# About this task
Determine how many lines in the entries below contain "Extensibility", and output that number alone.

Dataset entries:
○ ○ ○

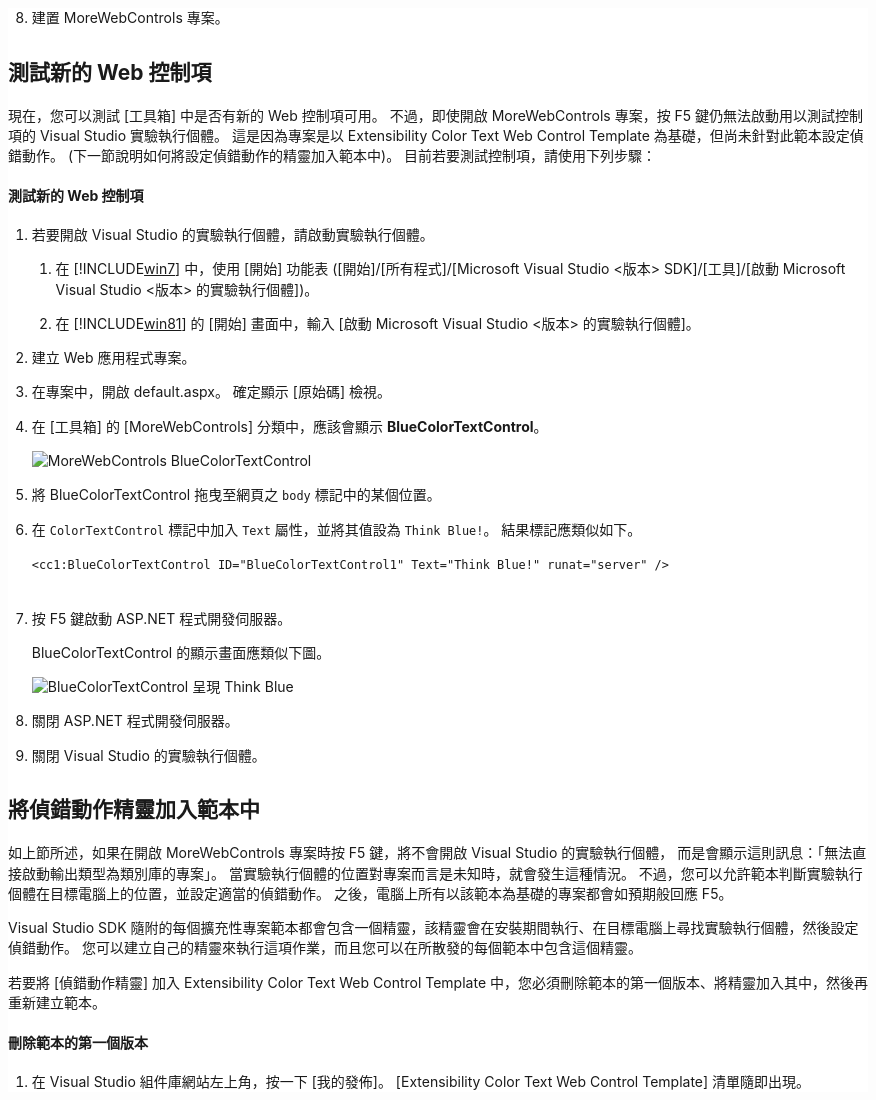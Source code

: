 8.  建置 MoreWebControls 專案。  
  
## 測試新的 Web 控制項  
 現在，您可以測試 \[工具箱\] 中是否有新的 Web 控制項可用。 不過，即使開啟 MoreWebControls 專案，按 F5 鍵仍無法啟動用以測試控制項的 Visual Studio 實驗執行個體。 這是因為專案是以 Extensibility Color Text Web Control Template 為基礎，但尚未針對此範本設定偵錯動作。 \(下一節說明如何將設定偵錯動作的精靈加入範本中\)。 目前若要測試控制項，請使用下列步驟：  
  
#### 測試新的 Web 控制項  
  
1.  若要開啟 Visual Studio 的實驗執行個體，請啟動實驗執行個體。  
  
    1.  在 [!INCLUDE[win7](../debugger/includes/win7_md.md)] 中，使用 \[開始\] 功能表 \(\[開始\]\/\[所有程式\]\/\[Microsoft Visual Studio \<版本\> SDK\]\/\[工具\]\/\[啟動 Microsoft Visual Studio \<版本\> 的實驗執行個體\]\)。  
  
    2.  在 [!INCLUDE[win81](../debugger/includes/win81_md.md)] 的 \[開始\] 畫面中，輸入 \[啟動 Microsoft Visual Studio \<版本\> 的實驗執行個體\]。  
  
2.  建立 Web 應用程式專案。  
  
3.  在專案中，開啟 default.aspx。 確定顯示 \[原始碼\] 檢視。  
  
4.  在 \[工具箱\] 的 \[MoreWebControls\] 分類中，應該會顯示 **BlueColorTextControl**。  
  
     ![MoreWebControls BlueColorTextControl](../Image/PCWC_Toolbox2.png "PCWC\_Toolbox2")  
  
5.  將 BlueColorTextControl 拖曳至網頁之 `body` 標記中的某個位置。  
  
6.  在 `ColorTextControl` 標記中加入 `Text` 屬性，並將其值設為 `Think Blue!`。 結果標記應類似如下。  
  
    ```  
    <cc1:BlueColorTextControl ID="BlueColorTextControl1" Text="Think Blue!" runat="server" />  
  
    ```  
  
7.  按 F5 鍵啟動 ASP.NET 程式開發伺服器。  
  
     BlueColorTextControl 的顯示畫面應類似下圖。  
  
     ![BlueColorTextControl 呈現 Think Blue](../misc/media/pcwc_thinkblue.png "PCWC\_ThinkBlue")  
  
8.  關閉 ASP.NET 程式開發伺服器。  
  
9. 關閉 Visual Studio 的實驗執行個體。  
  
## 將偵錯動作精靈加入範本中  
 如上節所述，如果在開啟 MoreWebControls 專案時按 F5 鍵，將不會開啟 Visual Studio 的實驗執行個體， 而是會顯示這則訊息：「無法直接啟動輸出類型為類別庫的專案」。 當實驗執行個體的位置對專案而言是未知時，就會發生這種情況。 不過，您可以允許範本判斷實驗執行個體在目標電腦上的位置，並設定適當的偵錯動作。 之後，電腦上所有以該範本為基礎的專案都會如預期般回應 F5。  
  
 Visual Studio SDK 隨附的每個擴充性專案範本都會包含一個精靈，該精靈會在安裝期間執行、在目標電腦上尋找實驗執行個體，然後設定偵錯動作。 您可以建立自己的精靈來執行這項作業，而且您可以在所散發的每個範本中包含這個精靈。  
  
 若要將 \[偵錯動作精靈\] 加入 Extensibility Color Text Web Control Template 中，您必須刪除範本的第一個版本、將精靈加入其中，然後再重新建立範本。  
  
#### 刪除範本的第一個版本  
  
1.  在 Visual Studio 組件庫網站左上角，按一下 \[我的發佈\]。 \[Extensibility Color Text Web Control Template\] 清單隨即出現。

○ ○ ○

# Output for this task
3